Shaughnessy to wife. There was another, many a mile from Sandy, when

the May blossoms were showering in the orchard of a fair old homestead

in the distant East, and then Neil Blakely took his bride to see "the

land of the leal" after the little peep at the lands that now she

shared with him. There is one room in the beautiful old Colonial

mansion that they soon learned to call "father's," in anticipation of

the time when he should retire and come to hang the old saber on the

older mantel and spend his declining years with them. There is

another, sacred to Aunt Janet, where she was often welcomed, a woman

long since reconciled to Angela's once "obnoxious," but ever devoted

admirer. There were some points in which Aunt Janet suffered sore.
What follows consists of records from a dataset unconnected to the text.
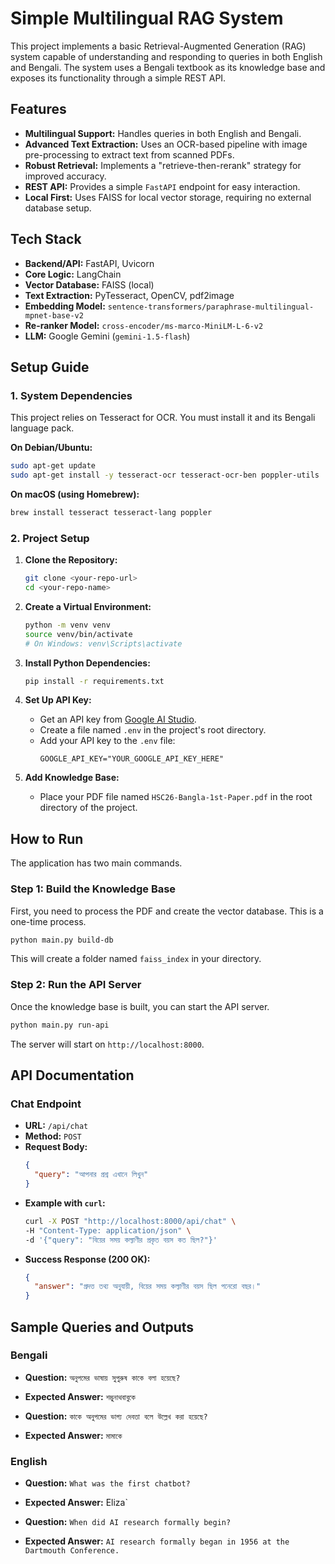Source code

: # Simple Multilingual RAG System

This project implements a basic Retrieval-Augmented Generation (RAG) system capable of understanding and responding to queries in both English and Bengali. The system uses a Bengali textbook as its knowledge base and exposes its functionality through a simple REST API.

## Features
- **Multilingual Support:** Handles queries in both English and Bengali.
- **Advanced Text Extraction:** Uses an OCR-based pipeline with image pre-processing to extract text from scanned PDFs.
- **Robust Retrieval:** Implements a "retrieve-then-rerank" strategy for improved accuracy.
- **REST API:** Provides a simple `FastAPI` endpoint for easy interaction.
- **Local First:** Uses FAISS for local vector storage, requiring no external database setup.

## Tech Stack
- **Backend/API:** FastAPI, Uvicorn
- **Core Logic:** LangChain
- **Vector Database:** FAISS (local)
- **Text Extraction:** PyTesseract, OpenCV, pdf2image
- **Embedding Model:** `sentence-transformers/paraphrase-multilingual-mpnet-base-v2`
- **Re-ranker Model:** `cross-encoder/ms-marco-MiniLM-L-6-v2`
- **LLM:** Google Gemini (`gemini-1.5-flash`)

## Setup Guide

### 1. System Dependencies
This project relies on Tesseract for OCR. You must install it and its Bengali language pack.

**On Debian/Ubuntu:**
```bash
sudo apt-get update
sudo apt-get install -y tesseract-ocr tesseract-ocr-ben poppler-utils
```
**On macOS (using Homebrew):**
```bash
brew install tesseract tesseract-lang poppler
```

### 2. Project Setup
1.  **Clone the Repository:**
    ```bash
    git clone <your-repo-url>
    cd <your-repo-name>
    ```

2.  **Create a Virtual Environment:**
    ```bash
    python -m venv venv
    source venv/bin/activate
    # On Windows: venv\Scripts\activate
    ```

3.  **Install Python Dependencies:**
    ```bash
    pip install -r requirements.txt
    ```

4.  **Set Up API Key:**
    - Get an API key from [Google AI Studio](https://aistudio.google.com/app/apikey).
    - Create a file named `.env` in the project's root directory.
    - Add your API key to the `.env` file:
      ```
      GOOGLE_API_KEY="YOUR_GOOGLE_API_KEY_HERE"
      ```

5.  **Add Knowledge Base:**
    - Place your PDF file named `HSC26-Bangla-1st-Paper.pdf` in the root directory of the project.

## How to Run

The application has two main commands.

### Step 1: Build the Knowledge Base
First, you need to process the PDF and create the vector database. This is a one-time process.

```bash
python main.py build-db
```
This will create a folder named `faiss_index` in your directory.

### Step 2: Run the API Server
Once the knowledge base is built, you can start the API server.

```bash
python main.py run-api
```
The server will start on `http://localhost:8000`.

## API Documentation

### Chat Endpoint
- **URL:** `/api/chat`
- **Method:** `POST`
- **Request Body:**
  ```json
  {
    "query": "আপনার প্রশ্ন এখানে লিখুন"
  }
  ```
- **Example with `curl`:**
  ```bash
  curl -X POST "http://localhost:8000/api/chat" \
  -H "Content-Type: application/json" \
  -d '{"query": "বিয়ের সময় কল্যাণীর প্রকৃত বয়স কত ছিল?"}'
  ```
- **Success Response (200 OK):**
  ```json
  {
    "answer": "প্রদত্ত তথ্য অনুযায়ী, বিয়ের সময় কল্যাণীর বয়স ছিল পনেরো বছর।"
  }
  ```

## Sample Queries and Outputs

### Bengali
- **Question:** `অনুপমের ভাষায় সুপুরুষ কাকে বলা হয়েছে?`
- **Expected Answer:** `শম্ভুনাথবাবুকে`

- **Question:** `কাকে অনুপমের ভাগ্য দেবতা বলে উল্লেখ করা হয়েছে?`
- **Expected Answer:** `মামাকে`

### English
- **Question:** `What was the first chatbot?`
- **Expected Answer:** Eliza`

- **Question:** `When did AI research formally begin?`
- **Expected Answer:** `AI research formally began in 1956 at the Dartmouth Conference.`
She

had views of her own upon the rearing and management of children, and

these views she did at first oppose to those of Angela, but not for

long. In this, as in her choice of a husband, Angela had to read her

declaration of independence to the elder woman.



There is another room filled with relics of their frontier

days,--Indian weapons, blankets, beadwork,--and among these, in a

sort of shrine of its own, there hangs a portrait made by a famous

artist from a little tintype, taken by some wandering photographer

about the old Apache reservation. Wren wrote them, ere the regiment

left Arizona, that she who had been their rescuer, and then so long

disappeared, finally wedded a young brave of the Chiricahua band and

went with him to Mexico. That portrait is the only relic they have of

a never forgotten benefactress--Natzie, their Apache Princess.